**WHAT IS NEEDED**
Every word of the listing must be returned. Retype it exactly.

::: DATA TO USE :::

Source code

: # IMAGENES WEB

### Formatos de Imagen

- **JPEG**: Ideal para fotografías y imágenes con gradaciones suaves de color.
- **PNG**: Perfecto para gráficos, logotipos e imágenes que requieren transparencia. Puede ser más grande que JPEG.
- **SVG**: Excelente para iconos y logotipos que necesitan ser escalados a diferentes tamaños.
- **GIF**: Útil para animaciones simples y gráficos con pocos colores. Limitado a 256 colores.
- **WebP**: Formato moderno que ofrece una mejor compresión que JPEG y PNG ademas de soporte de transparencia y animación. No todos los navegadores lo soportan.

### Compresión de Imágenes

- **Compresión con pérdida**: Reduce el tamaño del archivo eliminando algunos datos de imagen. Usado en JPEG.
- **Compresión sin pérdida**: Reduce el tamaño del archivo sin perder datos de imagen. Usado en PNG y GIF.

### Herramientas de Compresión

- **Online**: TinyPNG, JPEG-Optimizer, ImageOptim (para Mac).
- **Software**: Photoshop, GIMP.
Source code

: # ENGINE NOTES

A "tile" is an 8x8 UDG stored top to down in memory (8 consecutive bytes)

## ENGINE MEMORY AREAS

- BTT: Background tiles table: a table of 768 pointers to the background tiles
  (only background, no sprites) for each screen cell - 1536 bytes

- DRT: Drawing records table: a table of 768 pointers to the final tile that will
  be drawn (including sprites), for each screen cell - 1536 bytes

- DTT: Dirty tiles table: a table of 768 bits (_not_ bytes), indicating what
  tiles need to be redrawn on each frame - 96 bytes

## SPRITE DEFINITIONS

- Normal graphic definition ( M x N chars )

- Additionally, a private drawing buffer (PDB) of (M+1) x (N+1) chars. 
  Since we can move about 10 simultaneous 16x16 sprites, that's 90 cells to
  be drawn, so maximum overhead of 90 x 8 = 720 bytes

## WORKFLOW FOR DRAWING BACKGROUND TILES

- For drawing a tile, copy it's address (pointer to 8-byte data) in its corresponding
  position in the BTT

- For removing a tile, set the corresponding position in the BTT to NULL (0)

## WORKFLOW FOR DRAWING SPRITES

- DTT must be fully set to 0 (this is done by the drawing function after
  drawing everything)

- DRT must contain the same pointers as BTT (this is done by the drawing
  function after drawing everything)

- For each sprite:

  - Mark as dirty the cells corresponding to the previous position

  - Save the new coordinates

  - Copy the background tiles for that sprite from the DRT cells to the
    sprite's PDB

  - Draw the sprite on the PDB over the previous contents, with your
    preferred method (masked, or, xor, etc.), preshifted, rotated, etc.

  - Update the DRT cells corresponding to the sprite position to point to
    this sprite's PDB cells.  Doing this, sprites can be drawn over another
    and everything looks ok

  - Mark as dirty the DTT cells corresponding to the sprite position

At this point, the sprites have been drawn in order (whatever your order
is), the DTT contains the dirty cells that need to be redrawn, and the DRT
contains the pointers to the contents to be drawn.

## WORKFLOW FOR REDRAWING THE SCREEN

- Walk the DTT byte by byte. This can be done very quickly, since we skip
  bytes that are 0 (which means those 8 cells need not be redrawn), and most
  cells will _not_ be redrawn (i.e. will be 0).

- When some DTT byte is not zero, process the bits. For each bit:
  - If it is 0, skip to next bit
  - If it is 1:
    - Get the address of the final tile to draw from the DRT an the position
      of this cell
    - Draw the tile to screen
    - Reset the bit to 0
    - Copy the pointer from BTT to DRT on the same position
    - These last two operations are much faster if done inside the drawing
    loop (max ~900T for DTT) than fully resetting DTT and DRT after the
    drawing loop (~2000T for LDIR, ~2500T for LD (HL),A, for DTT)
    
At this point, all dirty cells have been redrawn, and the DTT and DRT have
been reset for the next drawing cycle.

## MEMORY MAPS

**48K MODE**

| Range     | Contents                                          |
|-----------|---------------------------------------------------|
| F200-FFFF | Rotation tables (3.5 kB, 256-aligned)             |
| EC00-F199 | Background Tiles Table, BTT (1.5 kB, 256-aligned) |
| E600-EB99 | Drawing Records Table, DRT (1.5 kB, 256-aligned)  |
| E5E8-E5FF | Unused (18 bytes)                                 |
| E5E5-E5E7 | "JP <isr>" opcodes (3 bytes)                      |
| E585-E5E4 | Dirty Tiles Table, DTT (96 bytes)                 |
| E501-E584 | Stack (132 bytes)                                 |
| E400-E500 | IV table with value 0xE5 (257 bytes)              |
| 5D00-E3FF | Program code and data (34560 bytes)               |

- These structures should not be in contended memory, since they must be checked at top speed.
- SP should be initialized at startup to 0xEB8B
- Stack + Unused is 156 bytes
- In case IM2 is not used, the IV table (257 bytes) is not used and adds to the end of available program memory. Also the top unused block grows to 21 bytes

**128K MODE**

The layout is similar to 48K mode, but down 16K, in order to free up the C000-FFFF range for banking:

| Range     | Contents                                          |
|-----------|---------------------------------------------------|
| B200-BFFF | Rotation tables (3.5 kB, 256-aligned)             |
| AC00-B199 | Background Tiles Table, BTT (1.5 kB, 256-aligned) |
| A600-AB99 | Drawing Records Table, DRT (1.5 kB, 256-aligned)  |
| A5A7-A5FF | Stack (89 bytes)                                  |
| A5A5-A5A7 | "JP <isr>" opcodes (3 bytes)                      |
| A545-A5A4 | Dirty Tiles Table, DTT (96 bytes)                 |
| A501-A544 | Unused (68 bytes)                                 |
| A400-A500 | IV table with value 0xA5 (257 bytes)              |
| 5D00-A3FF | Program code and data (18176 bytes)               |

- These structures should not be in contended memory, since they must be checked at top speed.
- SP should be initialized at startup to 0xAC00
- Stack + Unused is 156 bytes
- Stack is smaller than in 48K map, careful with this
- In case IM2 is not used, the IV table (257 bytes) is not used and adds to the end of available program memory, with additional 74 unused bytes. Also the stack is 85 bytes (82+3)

:::

**TASK RESULT**
Source code

: # IMAGENES WEB

### Formatos de Imagen

- **JPEG**: Ideal para fotografías y imágenes con gradaciones suaves de color.
- **PNG**: Perfecto para gráficos, logotipos e imágenes que requieren transparencia. Puede ser más grande que JPEG.
- **SVG**: Excelente para iconos y logotipos que necesitan ser escalados a diferentes tamaños.
- **GIF**: Útil para animaciones simples y gráficos con pocos colores. Limitado a 256 colores.
- **WebP**: Formato moderno que ofrece una mejor compresión que JPEG y PNG ademas de soporte de transparencia y animación. No todos los navegadores lo soportan.

### Compresión de Imágenes

- **Compresión con pérdida**: Reduce el tamaño del archivo eliminando algunos datos de imagen. Usado en JPEG.
- **Compresión sin pérdida**: Reduce el tamaño del archivo sin perder datos de imagen. Usado en PNG y GIF.

### Herramientas de Compresión

- **Online**: TinyPNG, JPEG-Optimizer, ImageOptim (para Mac).
- **Software**: Photoshop, GIMP.
Source code

: # ENGINE NOTES

A "tile" is an 8x8 UDG stored top to down in memory (8 consecutive bytes)

## ENGINE MEMORY AREAS

- BTT: Background tiles table: a table of 768 pointers to the background tiles
  (only background, no sprites) for each screen cell - 1536 bytes

- DRT: Drawing records table: a table of 768 pointers to the final tile that will
  be drawn (including sprites), for each screen cell - 1536 bytes

- DTT: Dirty tiles table: a table of 768 bits (_not_ bytes), indicating what
  tiles need to be redrawn on each frame - 96 bytes

## SPRITE DEFINITIONS

- Normal graphic definition ( M x N chars )

- Additionally, a private drawing buffer (PDB) of (M+1) x (N+1) chars. 
  Since we can move about 10 simultaneous 16x16 sprites, that's 90 cells to
  be drawn, so maximum overhead of 90 x 8 = 720 bytes

## WORKFLOW FOR DRAWING BACKGROUND TILES

- For drawing a tile, copy it's address (pointer to 8-byte data) in its corresponding
  position in the BTT

- For removing a tile, set the corresponding position in the BTT to NULL (0)

## WORKFLOW FOR DRAWING SPRITES

- DTT must be fully set to 0 (this is done by the drawing function after
  drawing everything)

- DRT must contain the same pointers as BTT (this is done by the drawing
  function after drawing everything)

- For each sprite:

  - Mark as dirty the cells corresponding to the previous position

  - Save the new coordinates

  - Copy the background tiles for that sprite from the DRT cells to the
    sprite's PDB

  - Draw the sprite on the PDB over the previous contents, with your
    preferred method (masked, or, xor, etc.), preshifted, rotated, etc.

  - Update the DRT cells corresponding to the sprite position to point to
    this sprite's PDB cells.  Doing this, sprites can be drawn over another
    and everything looks ok

  - Mark as dirty the DTT cells corresponding to the sprite position

At this point, the sprites have been drawn in order (whatever your order
is), the DTT contains the dirty cells that need to be redrawn, and the DRT
contains the pointers to the contents to be drawn.

## WORKFLOW FOR REDRAWING THE SCREEN

- Walk the DTT byte by byte. This can be done very quickly, since we skip
  bytes that are 0 (which means those 8 cells need not be redrawn), and most
  cells will _not_ be redrawn (i.e. will be 0).

- When some DTT byte is not zero, process the bits. For each bit:
  - If it is 0, skip to next bit
  - If it is 1:
    - Get the address of the final tile to draw from the DRT an the position
      of this cell
    - Draw the tile to screen
    - Reset the bit to 0
    - Copy the pointer from BTT to DRT on the same position
    - These last two operations are much faster if done inside the drawing
    loop (max ~900T for DTT) than fully resetting DTT and DRT after the
    drawing loop (~2000T for LDIR, ~2500T for LD (HL),A, for DTT)
    
At this point, all dirty cells have been redrawn, and the DTT and DRT have
been reset for the next drawing cycle.

## MEMORY MAPS

**48K MODE**

| Range     | Contents                                          |
|-----------|---------------------------------------------------|
| F200-FFFF | Rotation tables (3.5 kB, 256-aligned)             |
| EC00-F199 | Background Tiles Table, BTT (1.5 kB, 256-aligned) |
| E600-EB99 | Drawing Records Table, DRT (1.5 kB, 256-aligned)  |
| E5E8-E5FF | Unused (18 bytes)                                 |
| E5E5-E5E7 | "JP <isr>" opcodes (3 bytes)                      |
| E585-E5E4 | Dirty Tiles Table, DTT (96 bytes)                 |
| E501-E584 | Stack (132 bytes)                                 |
| E400-E500 | IV table with value 0xE5 (257 bytes)              |
| 5D00-E3FF | Program code and data (34560 bytes)               |

- These structures should not be in contended memory, since they must be checked at top speed.
- SP should be initialized at startup to 0xEB8B
- Stack + Unused is 156 bytes
- In case IM2 is not used, the IV table (257 bytes) is not used and adds to the end of available program memory. Also the top unused block grows to 21 bytes

**128K MODE**

The layout is similar to 48K mode, but down 16K, in order to free up the C000-FFFF range for banking:

| Range     | Contents                                          |
|-----------|---------------------------------------------------|
| B200-BFFF | Rotation tables (3.5 kB, 256-aligned)             |
| AC00-B199 | Background Tiles Table, BTT (1.5 kB, 256-aligned) |
| A600-AB99 | Drawing Records Table, DRT (1.5 kB, 256-aligned)  |
| A5A7-A5FF | Stack (89 bytes)                                  |
| A5A5-A5A7 | "JP <isr>" opcodes (3 bytes)                      |
| A545-A5A4 | Dirty Tiles Table, DTT (96 bytes)                 |
| A501-A544 | Unused (68 bytes)                                 |
| A400-A500 | IV table with value 0xA5 (257 bytes)              |
| 5D00-A3FF | Program code and data (18176 bytes)               |

- These structures should not be in contended memory, since they must be checked at top speed.
- SP should be initialized at startup to 0xAC00
- Stack + Unused is 156 bytes
- Stack is smaller than in 48K map, careful with this
- In case IM2 is not used, the IV table (257 bytes) is not used and adds to the end of available program memory, with additional 74 unused bytes. Also the stack is 85 bytes (82+3)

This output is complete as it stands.